“This little piggy…” A Lesson Learned in Buyout Land?

As we look back at the dreadful deal environment of 2008, we wonder what’s in store in 2009 and beyond? What did we learn, if anything, from our battle scars? When will we return to the good old carefree days of private equity?

Actually, my hope is never! What we saw in the so-called “golden age” resulted from a total abandonment of the great principles of private equity investing. Originally the landscape was created to operate as follows: Take an investment, provide it with capital and expertise to grow revenue and operate more efficiently, and ultimately sell it into a market that will appreciate the fruits of your efforts.

The perversion came when it was all about: buy something with as little equity as possible; look for EBITDA multiple expansion; and flip it and move on. Like the tulip craze in the seventeenth century this relied on a giant amount of collusion amongst buyers, sellers, capital providers etc.

I have heard many suggest that if only the mortgage market had not collapsed this could have gone on forever. Do you really think so? If so, you believe that the right amount of leverage is the highest leverage anyone will give you not the safest amount of leverage your company can bear. If so, you believe that those pesky covenants that did not go away entirely in the middle market, and that “so yesterday” debt service (as opposed to PIK toggle) was the only thing that stood in the way of your company weathering a recessionary environment. Straitjacketing a company at inception and crossing your fingers requires no genius but a whole lot of luck.

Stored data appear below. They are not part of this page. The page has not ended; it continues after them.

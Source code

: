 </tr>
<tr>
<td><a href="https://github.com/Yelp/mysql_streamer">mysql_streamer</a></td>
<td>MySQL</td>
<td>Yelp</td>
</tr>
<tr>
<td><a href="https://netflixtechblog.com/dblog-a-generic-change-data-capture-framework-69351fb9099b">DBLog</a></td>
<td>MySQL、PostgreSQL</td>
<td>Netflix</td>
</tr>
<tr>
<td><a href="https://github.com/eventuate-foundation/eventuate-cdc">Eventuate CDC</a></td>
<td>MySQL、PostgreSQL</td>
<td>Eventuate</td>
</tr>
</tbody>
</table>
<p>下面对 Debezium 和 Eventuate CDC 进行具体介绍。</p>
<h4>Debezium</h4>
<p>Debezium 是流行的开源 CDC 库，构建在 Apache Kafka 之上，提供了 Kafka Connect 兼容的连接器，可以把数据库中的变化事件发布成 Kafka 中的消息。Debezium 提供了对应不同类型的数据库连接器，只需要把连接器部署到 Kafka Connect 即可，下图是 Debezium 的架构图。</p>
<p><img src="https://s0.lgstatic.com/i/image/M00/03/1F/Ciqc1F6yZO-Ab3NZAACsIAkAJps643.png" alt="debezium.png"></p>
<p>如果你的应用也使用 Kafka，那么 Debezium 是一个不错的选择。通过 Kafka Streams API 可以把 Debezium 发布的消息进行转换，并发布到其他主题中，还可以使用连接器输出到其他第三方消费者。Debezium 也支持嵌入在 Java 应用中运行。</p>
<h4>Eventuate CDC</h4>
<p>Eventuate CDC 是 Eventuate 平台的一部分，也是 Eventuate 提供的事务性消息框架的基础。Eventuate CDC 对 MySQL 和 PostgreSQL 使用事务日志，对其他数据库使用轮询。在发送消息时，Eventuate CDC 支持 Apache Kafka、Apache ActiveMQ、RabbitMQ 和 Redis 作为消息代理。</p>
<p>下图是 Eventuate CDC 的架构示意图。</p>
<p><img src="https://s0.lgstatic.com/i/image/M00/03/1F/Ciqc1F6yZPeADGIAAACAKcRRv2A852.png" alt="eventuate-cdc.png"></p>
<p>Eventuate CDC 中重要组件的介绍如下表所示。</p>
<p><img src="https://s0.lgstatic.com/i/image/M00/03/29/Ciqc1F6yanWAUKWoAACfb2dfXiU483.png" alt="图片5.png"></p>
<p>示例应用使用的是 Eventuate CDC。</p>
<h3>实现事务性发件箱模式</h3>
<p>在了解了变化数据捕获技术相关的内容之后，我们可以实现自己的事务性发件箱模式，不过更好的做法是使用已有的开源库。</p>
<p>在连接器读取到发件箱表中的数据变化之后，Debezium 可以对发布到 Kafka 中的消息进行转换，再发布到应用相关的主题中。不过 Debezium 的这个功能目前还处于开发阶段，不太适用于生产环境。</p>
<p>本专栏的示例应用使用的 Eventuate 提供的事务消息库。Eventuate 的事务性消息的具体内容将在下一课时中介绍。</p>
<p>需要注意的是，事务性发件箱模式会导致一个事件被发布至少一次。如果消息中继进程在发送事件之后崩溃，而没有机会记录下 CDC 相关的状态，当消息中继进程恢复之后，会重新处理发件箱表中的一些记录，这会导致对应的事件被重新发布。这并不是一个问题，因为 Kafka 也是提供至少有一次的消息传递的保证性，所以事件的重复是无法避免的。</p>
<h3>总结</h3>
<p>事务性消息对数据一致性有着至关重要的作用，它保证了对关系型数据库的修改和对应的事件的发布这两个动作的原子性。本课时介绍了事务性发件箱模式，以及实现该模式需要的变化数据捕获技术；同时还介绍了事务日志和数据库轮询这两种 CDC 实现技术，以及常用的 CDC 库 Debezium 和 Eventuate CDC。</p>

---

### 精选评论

What does history tell us about somewhat similar strategies? In the sixties, the age of the conglomerates, strategic (or not so strategic buying was all the rage). Sheer size was the measure of financial prowess.

Conglomerates such as the famous Ling-Temco-Vought (LTV) became the predecessors of the more recent buyout strategists. There was no thought given to managing a business so long as the market would value “the buy” and the lenders and shareholders would comply. In the late sixties, LTV owned 33 companies in a wide range of industries. Eventually investors figured out that not much was being done to improve the businesses and there was a rather rapid and painful abandonment of this model.

Today, the over-leveraging of private equity acquisitions with the thought of a quick flip has surely been proved to be flawed. peHUB’s Erin Griffith reports that in 2008 there were 49 PE backed bankruptcies – a number that would be larger if hedge fund deals or PIPEs were included. To provide some context, the number in 2007 was three and it is widely expected that 2009’s number could well exceed that of 2008.

What do the vast majority of these deals have in common? Perhaps they cluster around an industry or two that just wasn’t the place to be in 2008. Well, eleven were in retail and eleven were in automotive: bad luck, bad timing for sure. Nonetheless the most pervasive reason for failure cited was “unable to service debt,” “inability to service heavy debt load,” “lack of liquidity” and, most telling to me of all, “unable to service interest payments.”

How were the bank and investment bank underwriters this level of stupid? In most cases these were deals that were not club deals where the underwriters held exposure, but rather deals where the underwriters ascribed to the mantra, “we are in the transportation business, not the storage business” and so long as we can sell the sucker, grab our fee, we will do so. Why does what happened in these larger syndicated deals matter to the middle market? Well, no surprise, they set the tone that lead to the rather erosive loosening of underwriting standards throughout the market.

Deals were no longer evaluated on historical EBITDA. Pro-forma next year, (fully adjusted excluding special charges and adding full synergies) became more and more the model. No recession was typically modeled in or perhaps a rather benign one, just enough to get past respective credit committees. Loan agreement terms were up for grabs, and purchase and sale agreements became entirely too seller friendly.

So have we learned? I wish I were absolutely positive that the answer was a resounding yes. There is so much to be gained by the old fashioned rules. Typically companies are made stronger; typically this leads to overall revenue growth which leads to jobs and a healthier economy. Investing for the long term allows decision making that benefits companies and helps managers avoid strategies that are aimed at the next earnings announcement.

Yet, I am fearful that lenders memories will be too short, that deal doers will succumb to the scrum of the market and start to bid up again, and that although the overall picture may never reach the scale of lunacy that we saw in 2007, that bad behavior will creep back into the picture.

Yet, in the here and now we can say with some certainty that not many “levered piggys” will be going to market anytime soon. We can also wish that perhaps, just perhaps, we will learn this time.

Gail Long is CEO of ACG Boston, a chapter of the Association for Corporate Growth. She previously was an Executive Vice President of specialized banking at Citizens Bank of Massachusetts, and, previously President of Citizens Capital, that company’s $500 million private equity subsidiary.